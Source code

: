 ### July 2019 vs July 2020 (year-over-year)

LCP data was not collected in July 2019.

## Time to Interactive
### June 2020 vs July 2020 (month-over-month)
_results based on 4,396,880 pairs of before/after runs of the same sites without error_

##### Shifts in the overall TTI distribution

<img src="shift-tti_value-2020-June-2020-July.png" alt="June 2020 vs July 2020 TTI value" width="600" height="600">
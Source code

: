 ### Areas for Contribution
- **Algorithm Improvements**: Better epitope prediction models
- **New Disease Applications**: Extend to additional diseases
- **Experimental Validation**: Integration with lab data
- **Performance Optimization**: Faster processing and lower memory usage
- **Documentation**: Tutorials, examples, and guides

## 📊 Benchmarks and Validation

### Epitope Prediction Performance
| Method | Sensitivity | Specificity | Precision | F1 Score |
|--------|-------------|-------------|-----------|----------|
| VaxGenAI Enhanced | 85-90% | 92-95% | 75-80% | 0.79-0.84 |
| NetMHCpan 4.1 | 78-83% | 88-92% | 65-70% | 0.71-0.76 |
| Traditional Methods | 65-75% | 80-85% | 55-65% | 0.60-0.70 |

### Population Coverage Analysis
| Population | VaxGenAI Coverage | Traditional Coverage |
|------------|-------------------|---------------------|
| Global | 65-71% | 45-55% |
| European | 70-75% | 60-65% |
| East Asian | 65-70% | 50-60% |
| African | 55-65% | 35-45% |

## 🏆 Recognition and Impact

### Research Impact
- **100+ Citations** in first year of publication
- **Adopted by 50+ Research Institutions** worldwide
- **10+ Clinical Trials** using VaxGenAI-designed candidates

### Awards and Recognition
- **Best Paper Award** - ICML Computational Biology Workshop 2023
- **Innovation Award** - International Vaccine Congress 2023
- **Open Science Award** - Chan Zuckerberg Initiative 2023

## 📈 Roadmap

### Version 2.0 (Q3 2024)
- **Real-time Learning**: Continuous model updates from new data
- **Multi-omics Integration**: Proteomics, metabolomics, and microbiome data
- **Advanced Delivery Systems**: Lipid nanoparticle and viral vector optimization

§ Problem details
Could you reproduce every record exactly as shown above?

§ Response area
Source code

: ### July 2019 vs July 2020 (year-over-year)

LCP data was not collected in July 2019.

## Time to Interactive
### June 2020 vs July 2020 (month-over-month)
_results based on 4,396,880 pairs of before/after runs of the same sites without error_

##### Shifts in the overall TTI distribution

<img src="shift-tti_value-2020-June-2020-July.png" alt="June 2020 vs July 2020 TTI value" width="600" height="600">
Source code

: ### Areas for Contribution
- **Algorithm Improvements**: Better epitope prediction models
- **New Disease Applications**: Extend to additional diseases
- **Experimental Validation**: Integration with lab data
- **Performance Optimization**: Faster processing and lower memory usage
- **Documentation**: Tutorials, examples, and guides

## 📊 Benchmarks and Validation

### Epitope Prediction Performance
| Method | Sensitivity | Specificity | Precision | F1 Score |
|--------|-------------|-------------|-----------|----------|
| VaxGenAI Enhanced | 85-90% | 92-95% | 75-80% | 0.79-0.84 |
| NetMHCpan 4.1 | 78-83% | 88-92% | 65-70% | 0.71-0.76 |
| Traditional Methods | 65-75% | 80-85% | 55-65% | 0.60-0.70 |

### Population Coverage Analysis
| Population | VaxGenAI Coverage | Traditional Coverage |
|------------|-------------------|---------------------|
| Global | 65-71% | 45-55% |
| European | 70-75% | 60-65% |
| East Asian | 65-70% | 50-60% |
| African | 55-65% | 35-45% |

## 🏆 Recognition and Impact

### Research Impact
- **100+ Citations** in first year of publication
- **Adopted by 50+ Research Institutions** worldwide
- **10+ Clinical Trials** using VaxGenAI-designed candidates

### Awards and Recognition
- **Best Paper Award** - ICML Computational Biology Workshop 2023
- **Innovation Award** - International Vaccine Congress 2023
- **Open Science Award** - Chan Zuckerberg Initiative 2023

## 📈 Roadmap

### Version 2.0 (Q3 2024)
- **Real-time Learning**: Continuous model updates from new data
- **Multi-omics Integration**: Proteomics, metabolomics, and microbiome data
- **Advanced Delivery Systems**: Lipid nanoparticle and viral vector optimization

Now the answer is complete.